- What the exercise asks: Please restate word for word the lines from the top of the entries through the line that contains "### Preparation", and do not include any pictures.

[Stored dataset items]
__________________________________________________

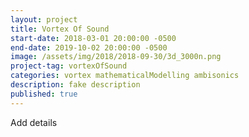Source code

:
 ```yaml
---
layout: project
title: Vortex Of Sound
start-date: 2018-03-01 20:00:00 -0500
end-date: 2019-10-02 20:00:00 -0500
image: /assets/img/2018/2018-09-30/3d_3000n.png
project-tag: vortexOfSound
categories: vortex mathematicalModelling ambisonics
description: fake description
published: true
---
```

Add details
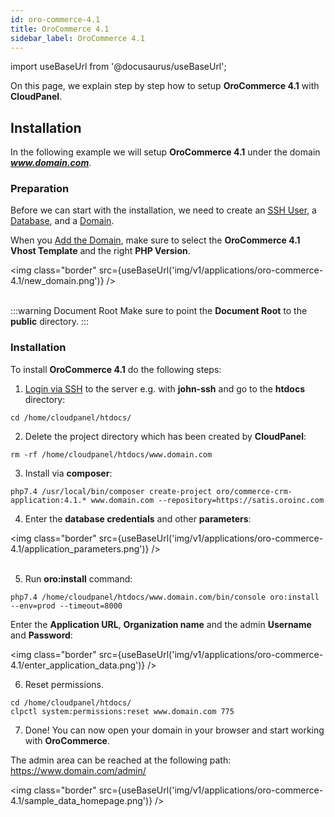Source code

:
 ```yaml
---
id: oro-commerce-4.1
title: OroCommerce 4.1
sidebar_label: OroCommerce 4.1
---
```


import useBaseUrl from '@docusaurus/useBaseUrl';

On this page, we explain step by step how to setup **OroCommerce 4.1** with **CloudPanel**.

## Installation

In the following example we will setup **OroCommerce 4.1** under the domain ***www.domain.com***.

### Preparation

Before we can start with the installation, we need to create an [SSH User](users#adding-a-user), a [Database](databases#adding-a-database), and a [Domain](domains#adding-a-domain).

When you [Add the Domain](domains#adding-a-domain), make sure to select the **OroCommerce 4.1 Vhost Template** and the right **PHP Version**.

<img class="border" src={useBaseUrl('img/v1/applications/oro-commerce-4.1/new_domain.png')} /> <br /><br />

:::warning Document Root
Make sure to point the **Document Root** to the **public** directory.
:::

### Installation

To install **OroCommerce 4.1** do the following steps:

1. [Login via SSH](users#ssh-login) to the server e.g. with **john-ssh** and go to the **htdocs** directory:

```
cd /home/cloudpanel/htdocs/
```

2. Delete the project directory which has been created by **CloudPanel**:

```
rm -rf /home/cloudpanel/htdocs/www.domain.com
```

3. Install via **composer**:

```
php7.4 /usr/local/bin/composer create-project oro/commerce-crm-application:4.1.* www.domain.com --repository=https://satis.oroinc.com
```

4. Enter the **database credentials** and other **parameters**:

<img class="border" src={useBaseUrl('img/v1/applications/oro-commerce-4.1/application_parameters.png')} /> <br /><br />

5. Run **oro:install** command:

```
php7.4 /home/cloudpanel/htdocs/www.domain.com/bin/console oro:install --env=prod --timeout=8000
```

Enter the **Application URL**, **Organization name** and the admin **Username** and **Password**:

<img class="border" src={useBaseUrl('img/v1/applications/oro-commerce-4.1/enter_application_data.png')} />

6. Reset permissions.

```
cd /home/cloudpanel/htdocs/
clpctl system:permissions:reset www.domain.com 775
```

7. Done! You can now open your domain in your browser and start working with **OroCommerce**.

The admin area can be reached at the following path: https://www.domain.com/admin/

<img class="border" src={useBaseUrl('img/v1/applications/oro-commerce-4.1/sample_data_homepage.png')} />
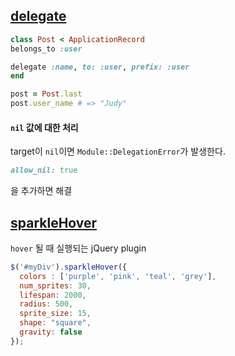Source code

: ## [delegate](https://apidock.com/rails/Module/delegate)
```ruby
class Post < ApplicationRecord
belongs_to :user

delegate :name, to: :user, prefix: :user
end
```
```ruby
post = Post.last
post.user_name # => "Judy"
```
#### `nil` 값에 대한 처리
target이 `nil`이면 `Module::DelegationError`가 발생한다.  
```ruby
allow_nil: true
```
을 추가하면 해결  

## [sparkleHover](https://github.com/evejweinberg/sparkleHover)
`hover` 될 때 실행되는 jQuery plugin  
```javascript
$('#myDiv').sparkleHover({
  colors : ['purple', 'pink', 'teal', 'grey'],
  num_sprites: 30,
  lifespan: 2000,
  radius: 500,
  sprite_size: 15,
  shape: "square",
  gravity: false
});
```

__________________________________________________

- Expected output:
Source code

:
 ```yaml
---
layout: project
title: Vortex Of Sound
start-date: 2018-03-01 20:00:00 -0500
end-date: 2019-10-02 20:00:00 -0500
image: /assets/img/2018/2018-09-30/3d_3000n.png
project-tag: vortexOfSound
categories: vortex mathematicalModelling ambisonics
description: fake description
published: true
---
```

Add details
Source code

:
 ```yaml
---
id: oro-commerce-4.1
title: OroCommerce 4.1
sidebar_label: OroCommerce 4.1
---
```


import useBaseUrl from '@docusaurus/useBaseUrl';

On this page, we explain step by step how to setup **OroCommerce 4.1** with **CloudPanel**.

## Installation

In the following example we will setup **OroCommerce 4.1** under the domain ***www.domain.com***.

### Preparation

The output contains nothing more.